Birds of a Feather: Artists Reflect on Phish
Dave Schools (Widespread Panic)
Phish and Widespread played together once at the Cotton Club in Atlanta. We got so wasted on Jager backstage the club owner almost threw both bands out before the show [laughs]. But then Phish got up there and made up something called the “Jager Song“—-to this day you can still find tapes with the “Jager Song” listed on it. Man, it was hilarious. A few years latter, while they were recording the Hoist album, Page and Trey came out and played with us at the Roxy in LA. It’s amazing how well Trey and Mikey [Houser] got along. They never tried to outshine one another and really listened to each other’s playing. Their version of “Low Spark of the High Heeled Boys” is just amazing.
At the end of the 80s it was cool not to know how to play your instruments. But Phish made it cool to be a musician. Those guys really know how to play and truly love music.
Marc Brownstein (The Disco Biscuits)
I didn’t get Phish until I heard A Picture of Nectar, which is funny because I have friends who have seen 500 shows and still don’t own a Phish album. People discredit their albums. That’s bullshit: their albums are brilliant. Rift is especially brilliant music. There are jams on Rift, but that’s not what is it about. It’s about the brilliance of composition and that’s what caught my attention. Now don’t get me wrong: Mike Gordon is still my favorite bass player, but, for me, Phish has always been about Trey and his compositions. It was Trey who pulled me in: his discipline and his skill. It got me into music. I then went onto study music: jazz, classical, and all these other things. It was the gateway drug.
I also opened for Phish at one time, though I didn’t know who they were. They said, “Do you want to open for Phish?” I said, “Is that Country Joe and the Fish” [laughs]. They said, “No, this is a new group—- they are a jamband.” They felt bad about me not having a full band, so the bass player [Mike] Gordon came out and played bass with us.
Luke Montgomery (Strangefolk)
In this age of instant nostalgia, I’m not sure. I think they deserve to be remembered as one of the most dynamic, creative, and unique bands of the last 20 years. Phish absorbed so many varied elements of the music that preceded them and distilled it into something truly singular and widely appealing, a rare feat.
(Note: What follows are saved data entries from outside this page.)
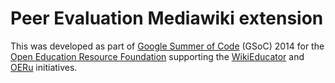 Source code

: Peer Evaluation Mediawiki extension
===================================

This was developed as part of [Google Summer of Code](https://developers.google.com/open-source/soc/) (GSoC) 2014 for the [Open Education Resource Foundation](http://OERfoundation.org) supporting the [WikiEducator](http://WikiEducator.org) and [OERu](http://OERu.org) initiatives.
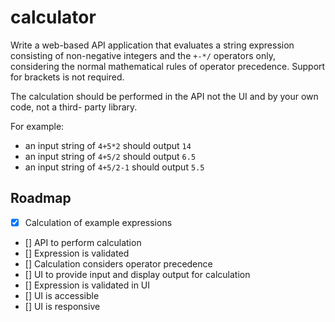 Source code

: # calculator

Write a web-based API application that evaluates a string expression consisting of non-negative
integers and the `+-*/` operators only, considering the normal mathematical rules of operator
precedence. Support for brackets is not required.

The calculation should be performed in the API not the UI and by your own code, not a third-
party library.

For example:
* an input string of `4+5*2` should output `14`
* an input string of `4+5/2` should output `6.5`
* an input string of `4+5/2-1` should output `5.5`

## Roadmap

- [x] Calculation of example expressions
- [] API to perform calculation
- [] Expression is validated
- [] Calculation considers operator precedence
- [] UI to provide input and display output for calculation
- [] Expression is validated in UI
- [] UI is accessible
- [] UI is responsive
The level of popularity they achieved brandishing their particular sound and sense of showmanship is testament to their ingenuity.
Hank Sullivant (Kuroma)
My first Phish show was July 29, 1998 outside St Louis. I had heard Junta at my summer camp, so knew they had really long, orchestrated songs but I didnt know how much they improvised until they opened with this amazing, 25-minute version of “Bathtub Gin.” Andrew and I were listening to so much Grateful Dead and Phish around then that our music sort of came off as jam-funk even though we had these really good funk arrangements
Brandon Boyd (Incubus)
People usually cite the Grateful Dead when they talk about the impact of jambands. But for me, Phish had much more of an impact since I wasn’t alive during the Dead’s inception and throughout their peak years. Phish were at their peak at a time when I was most easily influenced by music. Phish was one of the first bands I got really, really into. I’d drive halfway across the country to go to one of their shows and we’d always make an adventure out of it. If they were playing within a 2,000 miles radius we’d probably go to their show. People say what you listen to from when your 15-19 years old really creates the musical person, like the experiences you have from when your 1-4 dictate your behavior. The personalities created in that band are so unique.